Perhaps some who trace these words may be unable to
realize the strength and certainty and consolation of this hope. The anchor,
"sure and steadfast," may not appear to be holding them. Theirs at least may
be fitful alternations of doubt and despondency, with the agonizing quest,
"Where is now my God?" This is exactly what we have previously seen the
Apostle recognizing in the composite dual nature. It is exactly what he
implies in our present verses, when he speaks of the need of "patience" and
the need of "waiting." The people of God have, in every age, been subject to
seasons of hopelessness and depression. We have dolorous strains mingling
amid the strong and victorious accents of the ancient Patriarch of Uz. We
hear the plaintive cry on the lips of the great Elijah as he lay feeble and
panic-stricken in the desert.
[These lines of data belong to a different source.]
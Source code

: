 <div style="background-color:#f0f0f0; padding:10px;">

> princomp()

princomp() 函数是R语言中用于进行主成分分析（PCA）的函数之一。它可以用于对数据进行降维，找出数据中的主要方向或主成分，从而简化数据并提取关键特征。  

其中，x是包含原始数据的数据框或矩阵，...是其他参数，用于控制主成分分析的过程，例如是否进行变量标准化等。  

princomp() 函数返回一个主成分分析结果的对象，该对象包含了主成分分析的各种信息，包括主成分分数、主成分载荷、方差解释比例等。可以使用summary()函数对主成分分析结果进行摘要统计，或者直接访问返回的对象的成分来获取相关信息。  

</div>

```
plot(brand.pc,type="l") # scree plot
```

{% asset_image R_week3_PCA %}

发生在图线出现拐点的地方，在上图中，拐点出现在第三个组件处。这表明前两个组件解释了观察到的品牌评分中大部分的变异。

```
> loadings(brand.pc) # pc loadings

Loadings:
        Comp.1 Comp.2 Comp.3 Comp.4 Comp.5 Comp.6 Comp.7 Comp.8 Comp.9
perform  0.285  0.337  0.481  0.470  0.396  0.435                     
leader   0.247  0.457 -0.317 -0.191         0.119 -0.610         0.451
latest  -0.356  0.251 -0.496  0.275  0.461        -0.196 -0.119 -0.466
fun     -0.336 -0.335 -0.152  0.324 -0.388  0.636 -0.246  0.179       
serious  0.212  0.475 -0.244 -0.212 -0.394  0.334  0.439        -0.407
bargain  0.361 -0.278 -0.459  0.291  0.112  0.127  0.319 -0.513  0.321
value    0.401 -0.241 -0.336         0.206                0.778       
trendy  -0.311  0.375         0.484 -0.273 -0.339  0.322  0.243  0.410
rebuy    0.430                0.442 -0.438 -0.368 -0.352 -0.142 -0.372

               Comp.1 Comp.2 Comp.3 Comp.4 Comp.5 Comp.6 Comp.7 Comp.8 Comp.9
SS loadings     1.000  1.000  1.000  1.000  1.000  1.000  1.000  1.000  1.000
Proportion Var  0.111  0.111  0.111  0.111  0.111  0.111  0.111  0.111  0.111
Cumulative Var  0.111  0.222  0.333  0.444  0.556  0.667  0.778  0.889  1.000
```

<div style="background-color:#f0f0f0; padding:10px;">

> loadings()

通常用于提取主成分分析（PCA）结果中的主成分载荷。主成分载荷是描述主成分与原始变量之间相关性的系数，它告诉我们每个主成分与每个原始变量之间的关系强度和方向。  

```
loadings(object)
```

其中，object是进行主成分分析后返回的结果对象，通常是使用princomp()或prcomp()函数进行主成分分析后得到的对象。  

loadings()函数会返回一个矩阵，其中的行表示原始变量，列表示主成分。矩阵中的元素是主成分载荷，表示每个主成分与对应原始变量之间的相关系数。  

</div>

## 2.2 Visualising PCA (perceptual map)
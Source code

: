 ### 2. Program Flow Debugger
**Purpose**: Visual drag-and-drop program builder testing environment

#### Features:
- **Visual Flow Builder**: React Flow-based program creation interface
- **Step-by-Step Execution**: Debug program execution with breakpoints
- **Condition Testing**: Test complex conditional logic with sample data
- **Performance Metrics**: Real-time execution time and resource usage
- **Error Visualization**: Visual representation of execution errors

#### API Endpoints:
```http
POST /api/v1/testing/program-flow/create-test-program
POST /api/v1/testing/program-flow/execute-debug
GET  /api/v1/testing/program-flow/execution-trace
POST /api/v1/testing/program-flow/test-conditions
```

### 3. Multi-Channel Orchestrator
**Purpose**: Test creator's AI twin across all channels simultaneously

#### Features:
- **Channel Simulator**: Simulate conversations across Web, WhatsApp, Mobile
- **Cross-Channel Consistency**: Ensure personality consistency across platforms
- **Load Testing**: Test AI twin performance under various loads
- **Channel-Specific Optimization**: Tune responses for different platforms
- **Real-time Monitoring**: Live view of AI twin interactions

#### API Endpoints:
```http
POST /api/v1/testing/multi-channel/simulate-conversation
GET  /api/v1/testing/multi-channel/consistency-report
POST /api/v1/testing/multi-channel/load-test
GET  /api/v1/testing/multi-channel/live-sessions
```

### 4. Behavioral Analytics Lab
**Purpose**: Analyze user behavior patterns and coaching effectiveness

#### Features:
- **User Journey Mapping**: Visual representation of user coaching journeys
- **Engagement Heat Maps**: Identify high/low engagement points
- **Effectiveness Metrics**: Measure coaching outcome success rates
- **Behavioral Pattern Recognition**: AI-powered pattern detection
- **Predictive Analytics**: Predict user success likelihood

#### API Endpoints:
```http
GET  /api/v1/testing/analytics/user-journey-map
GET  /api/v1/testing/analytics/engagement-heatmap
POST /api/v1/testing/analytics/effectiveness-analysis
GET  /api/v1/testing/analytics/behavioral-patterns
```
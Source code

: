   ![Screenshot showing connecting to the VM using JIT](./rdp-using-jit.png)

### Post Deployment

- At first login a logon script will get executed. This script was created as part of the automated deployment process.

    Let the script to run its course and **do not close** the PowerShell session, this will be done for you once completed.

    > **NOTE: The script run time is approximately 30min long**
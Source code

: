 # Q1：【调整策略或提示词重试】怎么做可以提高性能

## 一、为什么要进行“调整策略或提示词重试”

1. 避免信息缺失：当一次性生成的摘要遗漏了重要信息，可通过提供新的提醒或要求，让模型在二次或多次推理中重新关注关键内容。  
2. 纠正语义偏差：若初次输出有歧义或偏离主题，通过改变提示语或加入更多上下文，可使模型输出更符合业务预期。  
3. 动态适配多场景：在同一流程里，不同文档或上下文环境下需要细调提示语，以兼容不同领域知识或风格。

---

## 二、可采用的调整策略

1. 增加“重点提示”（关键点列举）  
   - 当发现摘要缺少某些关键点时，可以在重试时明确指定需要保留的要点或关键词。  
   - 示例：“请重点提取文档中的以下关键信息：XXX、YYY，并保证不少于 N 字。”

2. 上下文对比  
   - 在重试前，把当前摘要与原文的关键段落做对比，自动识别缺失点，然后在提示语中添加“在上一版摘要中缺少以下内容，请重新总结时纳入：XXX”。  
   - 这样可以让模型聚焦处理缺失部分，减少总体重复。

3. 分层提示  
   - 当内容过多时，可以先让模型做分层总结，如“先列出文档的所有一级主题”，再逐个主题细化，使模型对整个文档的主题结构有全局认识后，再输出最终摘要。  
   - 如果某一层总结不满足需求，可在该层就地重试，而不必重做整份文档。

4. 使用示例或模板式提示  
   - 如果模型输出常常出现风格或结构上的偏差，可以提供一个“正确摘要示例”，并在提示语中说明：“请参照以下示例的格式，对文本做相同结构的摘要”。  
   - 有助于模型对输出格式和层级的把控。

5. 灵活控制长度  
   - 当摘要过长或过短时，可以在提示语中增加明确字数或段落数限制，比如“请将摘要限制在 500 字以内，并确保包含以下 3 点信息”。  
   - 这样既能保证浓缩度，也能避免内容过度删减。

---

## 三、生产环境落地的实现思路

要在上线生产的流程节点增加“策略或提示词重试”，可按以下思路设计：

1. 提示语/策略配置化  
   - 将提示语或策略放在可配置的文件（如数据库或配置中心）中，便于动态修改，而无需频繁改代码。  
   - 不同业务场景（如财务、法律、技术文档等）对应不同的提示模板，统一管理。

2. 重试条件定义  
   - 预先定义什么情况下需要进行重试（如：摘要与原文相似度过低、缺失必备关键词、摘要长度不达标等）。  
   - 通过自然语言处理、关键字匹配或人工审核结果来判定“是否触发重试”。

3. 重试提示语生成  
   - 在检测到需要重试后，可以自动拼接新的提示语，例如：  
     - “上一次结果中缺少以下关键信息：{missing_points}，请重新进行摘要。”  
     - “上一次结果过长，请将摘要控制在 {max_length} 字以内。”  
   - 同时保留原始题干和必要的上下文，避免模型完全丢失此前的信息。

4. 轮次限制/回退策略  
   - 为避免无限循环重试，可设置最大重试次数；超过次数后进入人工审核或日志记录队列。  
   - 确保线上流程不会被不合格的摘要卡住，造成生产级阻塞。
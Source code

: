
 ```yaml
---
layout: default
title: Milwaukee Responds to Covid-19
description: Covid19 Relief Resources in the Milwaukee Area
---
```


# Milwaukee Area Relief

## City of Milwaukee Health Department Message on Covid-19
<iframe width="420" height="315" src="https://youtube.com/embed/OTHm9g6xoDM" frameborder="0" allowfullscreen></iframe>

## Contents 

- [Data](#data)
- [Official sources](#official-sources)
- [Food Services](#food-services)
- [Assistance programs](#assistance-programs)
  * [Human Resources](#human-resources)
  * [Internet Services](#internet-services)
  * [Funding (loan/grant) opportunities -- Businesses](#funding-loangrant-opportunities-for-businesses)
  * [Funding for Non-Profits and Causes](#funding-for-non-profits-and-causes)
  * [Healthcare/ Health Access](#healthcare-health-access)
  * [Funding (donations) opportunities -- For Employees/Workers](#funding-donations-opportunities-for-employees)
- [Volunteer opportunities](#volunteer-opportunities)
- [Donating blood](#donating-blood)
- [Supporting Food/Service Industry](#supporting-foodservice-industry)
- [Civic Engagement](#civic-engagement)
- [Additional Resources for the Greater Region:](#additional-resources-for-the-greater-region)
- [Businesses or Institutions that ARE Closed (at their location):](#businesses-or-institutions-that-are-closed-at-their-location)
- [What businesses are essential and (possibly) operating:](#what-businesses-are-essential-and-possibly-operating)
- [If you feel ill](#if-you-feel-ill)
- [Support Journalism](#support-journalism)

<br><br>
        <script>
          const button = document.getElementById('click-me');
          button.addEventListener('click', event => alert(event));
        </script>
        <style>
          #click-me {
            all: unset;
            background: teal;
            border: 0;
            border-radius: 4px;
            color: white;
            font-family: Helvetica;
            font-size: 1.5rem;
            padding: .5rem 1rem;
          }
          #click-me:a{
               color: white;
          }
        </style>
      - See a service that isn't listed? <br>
We hear David wailing out his dirge, now in
the ascent of Olivet, now amid the glens of Gilead, now under the cedar-roof
of his Zion palace. We hear tremulous accents from the lips of the faithful
Baptist within the walls of Machaerus prison, when his lips seemed
mysteriously and prematurely silenced, and hope extinguished. We have heard
Paul himself uttering a piteous miserere--as a "wretched man"--with
the body of sin and death hampering and impeding his spiritual progress. And
thousands since his age, and these, too, not Little Faiths, but Great
Hearts, have had similar experience. The eagle eye of faith gets filmed, and
the drooping wings refuse to soar. "Why are you cast down, O my soul, and
why are you disturbed within me?" There is but one answer--"Hope in God, for
I shall yet praise Him, who is the health of my countenance and my God" (Ps.
42;11 ).
"And as in sparkling majesty a star
Gilds the bright summit of some gloomy cloud,
Brightening the half-veiled face of heaven afar;
So, when dark thoughts my boding spirit shroud,
Sweet HOPE! celestial influence, round me shed,
Waving your silver pinions over my head."
Reader, should you now be undergoing a doleful
experience--should the music and ripple of spiritual life for the time be
gone--the haze of the skies blurring the splendors of the Great Sun--doubt
and unbelief projecting their evil shadow--it may even be, materialistic
views taking the prismatic colors out of Hope's rainbow; accept as the
surest and best of antidotes, a more habitual, realizing view of Christ as a
personal, all-sufficient Savior--"Christ in you, the hope of glory." The
slabs taken from the Roman catacombs, seen in the Museum of the Vatican,
show unmistakably what kept alive drooping faith in the hearts of the early
Christians--"Hope in Christ-God".
"There, behold how radiantly
Beams the Star of Hope divine,
Yesterday it shone for thee,
And today it still shall shine;
Ask no aid the world can give,
LOOKING UNTO JESUS--live!"
What are the hopes of the world compared with this?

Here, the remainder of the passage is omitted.